O primeiro pedido de informações e documentos sobre a transação imobiliária foi formulado pelo advogado e então vereador Luiz Alfredo da Cunha Bernardo, em maio de 2008. Em novembro do ano passado, o ex- vereador voltou a requer informações sobre o caso.
Apenas no dia 9 de dezembro, decorridos praticamente seis meses do primeiro pedido, o prefeito Nelson Tureck (PMDB) encaminhou ofício dizendo que seguiam os documentos relativos as dações, os quais seriam esclarecedores. Os documentos enviados, porém nada esclareciam.

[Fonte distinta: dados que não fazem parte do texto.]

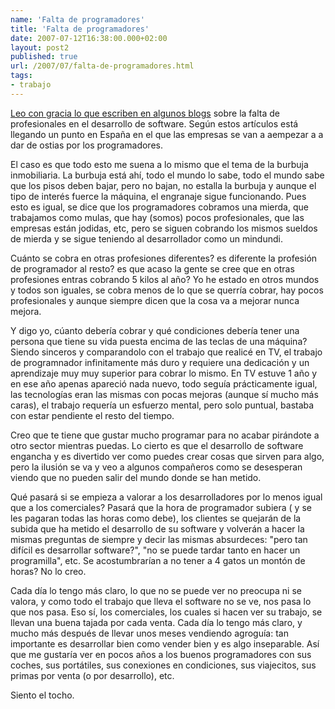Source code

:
 ```yaml
---
name: 'Falta de programadores'
title: 'Falta de programadores'
date: 2007-07-12T16:38:00.000+02:00
layout: post2
published: true
url: /2007/07/falta-de-programadores.html
tags: 
- trabajo
---
```


[Leo con gracia lo que escriben en algunos blogs](http://javierperez.eu/el-programador-espanol-en-el-ano-2007/) sobre la falta de profesionales en el desarrollo de software. Según estos artículos está llegando un punto en España en el que las empresas se van a aempezar a a dar de ostias por los programadores.  
  
El caso es que todo esto me suena a lo mismo que el tema de la burbuja inmobiliaria. La burbuja está ahí, todo el mundo lo sabe, todo el mundo sabe que los pisos deben bajar, pero no bajan, no estalla la burbuja y aunque el tipo de interés fuerce la máquina, el engranaje sigue funcionando. Pues esto es igual, se dice que los programadores cobramos una mierda, que trabajamos como mulas, que hay (somos) pocos profesionales, que las empresas están jodidas, etc, pero se siguen cobrando los mismos sueldos de mierda y se sigue teniendo al desarrollador como un mindundi.  
  
Cuánto se cobra en otras profesiones diferentes? es diferente la profesión de programador al resto? es que acaso la gente se cree que en otras profesiones entras cobrando 5 kilos al año? Yo he estado en otros mundos y todos son iguales, se cobra menos de lo que se querría cobrar, hay pocos profesionales y aunque siempre dicen que la cosa va a mejorar nunca mejora.  
  
Y digo yo, cúanto debería cobrar y qué condiciones debería tener una persona que tiene su vida puesta encima de las teclas de una máquina? Siendo sinceros y comparandolo con el trabajo que realicé en TV, el trabajo de programnador infinitamente más duro y requiere una dedicación y un aprendizaje muy muy superior para cobrar lo mismo. En TV estuve 1 año y en ese año apenas apareció nada nuevo, todo seguía prácticamente igual, las tecnologías eran las mismas con pocas mejoras (aunque sí mucho más caras), el trabajo requería un esfuerzo mental, pero solo puntual, bastaba con estar pendiente el resto del tiempo.  
  
Creo que te tiene que gustar mucho programar para no acabar pirándote a otro sector mientras puedas. Lo cierto es que el desarrollo de software engancha y es divertido ver como puedes crear cosas que sirven para algo, pero la ilusión se va y veo a algunos compañeros como se desesperan viendo que no pueden salir del mundo donde se han metido.  
  
Qué pasará si se empieza a valorar a los desarrolladores por lo menos igual que a los comerciales? Pasará que la hora de programador subiera ( y se les pagaran todas las horas como debe), los clientes se quejarán de la subida que ha metido el desarrollo de su software y volverán a hacer la mismas preguntas de siempre y decir las mismas absurdeces: "pero tan difícil es desarrollar software?", "no se puede tardar tanto en hacer un programilla", etc. Se acostumbrarían a no tener a 4 gatos un montón de horas? No lo creo.  
  
Cada día lo tengo más claro, lo que no se puede ver no preocupa ni se valora, y como todo el trabajo que lleva el software no se ve, nos pasa lo que nos pasa. Eso sí, los comerciales, los cuales si hacen ver su trabajo, se llevan una buena tajada por cada venta. Cada día lo tengo más claro, y mucho más después de llevar unos meses vendiendo agroguía: tan importante es desarrollar bien como vender bien y es algo inseparable. Así que me gustaría ver en pocos años a los buenos programadores con sus coches, sus portátiles, sus conexiones en condiciones, sus viajecitos, sus primas por venta (o por desarrollo), etc.  
  
Siento el tocho.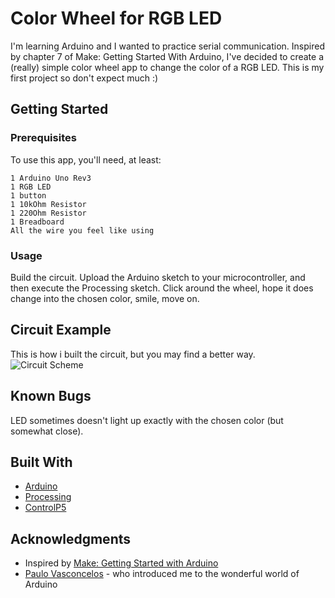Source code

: # Color Wheel for RGB LED

I'm learning Arduino and I wanted to practice serial communication. Inspired by chapter 7 of Make: Getting Started With Arduino, I've decided to create a (really) simple color wheel app to change the color of a RGB LED. This is my first project so don't expect much :)

## Getting Started

### Prerequisites

To use this app, you'll need, at least:

```
1 Arduino Uno Rev3 
1 RGB LED
1 button
1 10kOhm Resistor
1 220Ohm Resistor
1 Breadboard
All the wire you feel like using
```

### Usage
Build the circuit. Upload the Arduino sketch to your microcontroller, and then execute the Processing sketch. Click around the wheel, hope it does change into the chosen color, smile, move on.

## Circuit Example
This is how i built the circuit, but you may find a better way.
![Circuit Scheme](https://i.imgur.com/07y00fz.png)
## Known Bugs
LED sometimes doesn't light up exactly with the chosen color (but somewhat close).

## Built With

* [Arduino](https://www.arduino.cc/) 
* [Processing](https://processing.org/)
* [ControlP5](http://www.sojamo.de/libraries/controlP5/)

## Acknowledgments

* Inspired by [Make: Getting Started with Arduino](https://www.amazon.co.uk/Make-Getting-Electronics-Prototyping-Platform/dp/1449363334)
* [Paulo Vasconcelos](https://github.com/Karkanius) - who introduced me to the wonderful world of Arduino
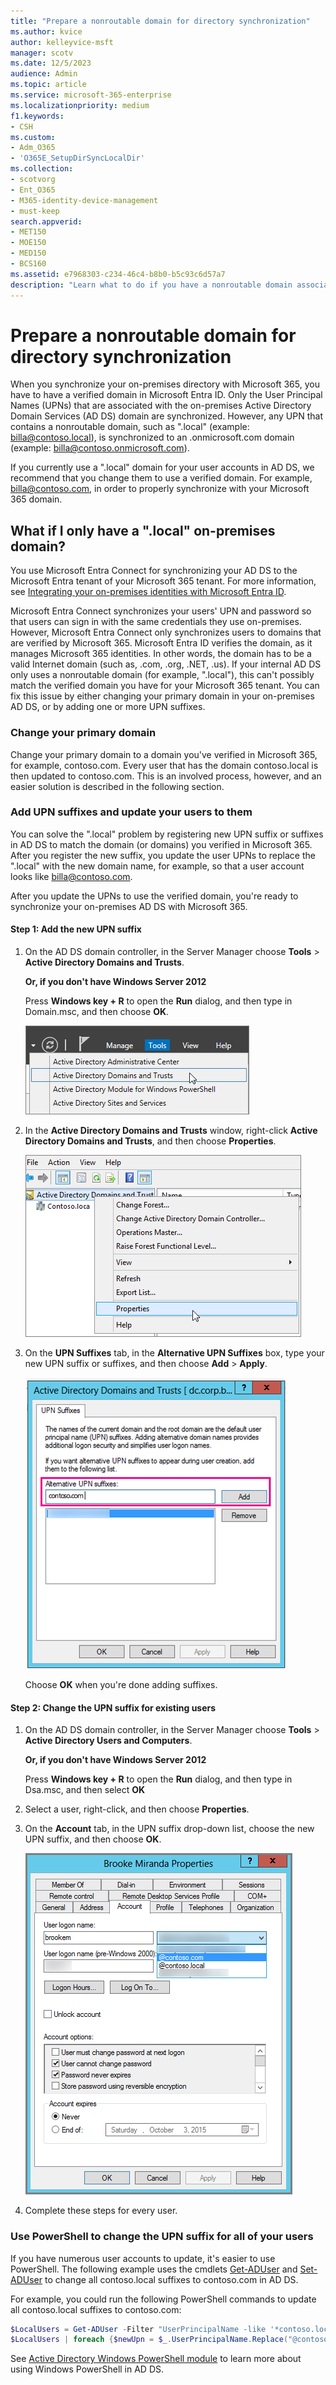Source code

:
 ```yaml
---
title: "Prepare a nonroutable domain for directory synchronization"
ms.author: kvice
author: kelleyvice-msft
manager: scotv
ms.date: 12/5/2023
audience: Admin
ms.topic: article
ms.service: microsoft-365-enterprise
ms.localizationpriority: medium
f1.keywords:
- CSH
ms.custom: 
- Adm_O365
- 'O365E_SetupDirSyncLocalDir'
ms.collection:
- scotvorg
- Ent_O365
- M365-identity-device-management
- must-keep
search.appverid:
- MET150
- MOE150
- MED150
- BCS160
ms.assetid: e7968303-c234-46c4-b8b0-b5c93c6d57a7
description: "Learn what to do if you have a nonroutable domain associated with your on-premises user accounts before you synchronize them with your Microsoft 365 tenant."
---
```


# Prepare a nonroutable domain for directory synchronization

When you synchronize your on-premises directory with Microsoft 365, you have to have a verified domain in Microsoft Entra ID. Only the User Principal Names (UPNs) that are associated with the on-premises Active Directory Domain Services (AD DS) domain are synchronized. However, any UPN that contains a nonroutable domain, such as ".local" (example: billa@contoso.local), is synchronized to an .onmicrosoft.com domain (example: billa@contoso.onmicrosoft.com).

If you currently use a ".local" domain for your user accounts in AD DS, we recommend that you change them to use a verified domain. For example, billa@contoso.com, in order to properly synchronize with your Microsoft 365 domain.
  
## What if I only have a ".local" on-premises domain?

You use Microsoft Entra Connect for synchronizing your AD DS to the Microsoft Entra tenant of your Microsoft 365 tenant. For more information, see [Integrating your on-premises identities with Microsoft Entra ID](/azure/architecture/reference-architectures/identity/azure-ad).
  
Microsoft Entra Connect synchronizes your users' UPN and password so that users can sign in with the same credentials they use on-premises. However, Microsoft Entra Connect only synchronizes users to domains that are verified by Microsoft 365. Microsoft Entra ID verifies the domain, as it manages Microsoft 365 identities. In other words, the domain has to be a valid Internet domain (such as, .com, .org, .NET, .us). If your internal AD DS only uses a nonroutable domain (for example, ".local"), this can't possibly match the verified domain you have for your Microsoft 365 tenant. You can fix this issue by either changing your primary domain in your on-premises AD DS, or by adding one or more UPN suffixes.
  
### Change your primary domain

Change your primary domain to a domain you've verified in Microsoft 365, for example, contoso.com. Every user that has the domain contoso.local is then updated to contoso.com. This is an involved process, however, and an easier solution is described in the following section.
  
### Add UPN suffixes and update your users to them

You can solve the ".local" problem by registering new UPN suffix or suffixes in AD DS to match the domain (or domains) you verified in Microsoft 365. After you register the new suffix, you update the user UPNs to replace the ".local" with the new domain name, for example, so that a user account looks like billa@contoso.com.
  
After you update the UPNs to use the verified domain, you're ready to synchronize your on-premises AD DS with Microsoft 365.
  
#### Step 1: Add the new UPN suffix
  
1. On the AD DS domain controller, in the Server Manager choose **Tools** \> **Active Directory Domains and Trusts**.

    **Or, if you don't have Windows Server 2012**

    Press **Windows key + R** to open the **Run** dialog, and then type in Domain.msc, and then choose **OK**.

    ![Choose Active Directory Domains and Trusts.](../media/46b6e007-9741-44af-8517-6f682e0ac974.png)
  
2. In the **Active Directory Domains and Trusts** window, right-click **Active Directory Domains and Trusts**, and then choose **Properties**.

    ![Right-click Active Directory Domains and Trusts and choose Properties.](../media/39d20812-ffb5-4ba9-8d7b-477377ac360d.png)
  
3. On the **UPN Suffixes** tab, in the **Alternative UPN Suffixes** box, type your new UPN suffix or suffixes, and then choose **Add** \> **Apply**.

    ![Add an new UPN suffix.](../media/a4aaf919-7adf-469a-b93f-83ef284c0915.PNG)
  
    Choose **OK** when you're done adding suffixes.

#### Step 2: Change the UPN suffix for existing users

1. On the AD DS domain controller, in the Server Manager choose **Tools** \> **Active Directory Users and Computers**.

    **Or, if you don't have Windows Server 2012**

    Press **Windows key + R** to open the **Run** dialog, and then type in Dsa.msc, and then select **OK**

2. Select a user, right-click, and then choose **Properties**.

3. On the **Account** tab, in the UPN suffix drop-down list, choose the new UPN suffix, and then choose **OK**.

    ![Add new UPN suffix for a user.](../media/54876751-49f0-48cc-b864-2623c4835563.png)
  
4. Complete these steps for every user.

### Use PowerShell to change the UPN suffix for all of your users

If you have numerous user accounts to update, it's easier to use PowerShell. The following example uses the cmdlets [Get-ADUser](/previous-versions/windows/it-pro/windows-server-2008-R2-and-2008/ee617241(v=technet.10)) and [Set-ADUser](/previous-versions/windows/it-pro/windows-server-2008-R2-and-2008/ee617215(v=technet.10)) to change all contoso.local suffixes to contoso.com in AD DS.

For example, you could run the following PowerShell commands to update all contoso.local suffixes to contoso.com:

  ```powershell
  $LocalUsers = Get-ADUser -Filter "UserPrincipalName -like '*contoso.local'" -Properties userPrincipalName -ResultSetSize $null
  $LocalUsers | foreach {$newUpn = $_.UserPrincipalName.Replace("@contoso.local","@contoso.com"); $_ | Set-ADUser -UserPrincipalName $newUpn}
  ```

See [Active Directory Windows PowerShell module](/previous-versions/windows/it-pro/windows-server-2008-R2-and-2008/ee617195(v=technet.10)) to learn more about using Windows PowerShell in AD DS.

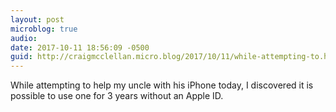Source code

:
 ```yaml
---
layout: post
microblog: true
audio: 
date: 2017-10-11 18:56:09 -0500
guid: http://craigmcclellan.micro.blog/2017/10/11/while-attempting-to.html
---
```

While attempting to help my uncle with his iPhone today, I discovered it is possible to use one for 3 years without an Apple ID.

No último mês de abril, o presidente da Câmara Municipal, Eraldo Teodoro de Oliveira (PMDB), encaminhou o processo para as comissões permanentes de Legislação e Redação e de Finanças e Orçamento para as providências cabíveis. “Enquanto no exercício deste segundo mandato e ocupando pela quarta vez a cadeira de presidente do Poder Legislativo de Campo Mourão, independentemente de eventuais elos políticos-partidários, não posso, nem devo, guiar minhas decisões, sejam interlocutórias ou definitivas, em desfavor de preceitos legais e constitucionais que jurei obedecer, cumprir e defender, quando do meu compromisso de posse. Compromisso, aliás, que assumi com o povo da minha cidade berço”, salienta o presidente da Câmara de Vereadores no despacho.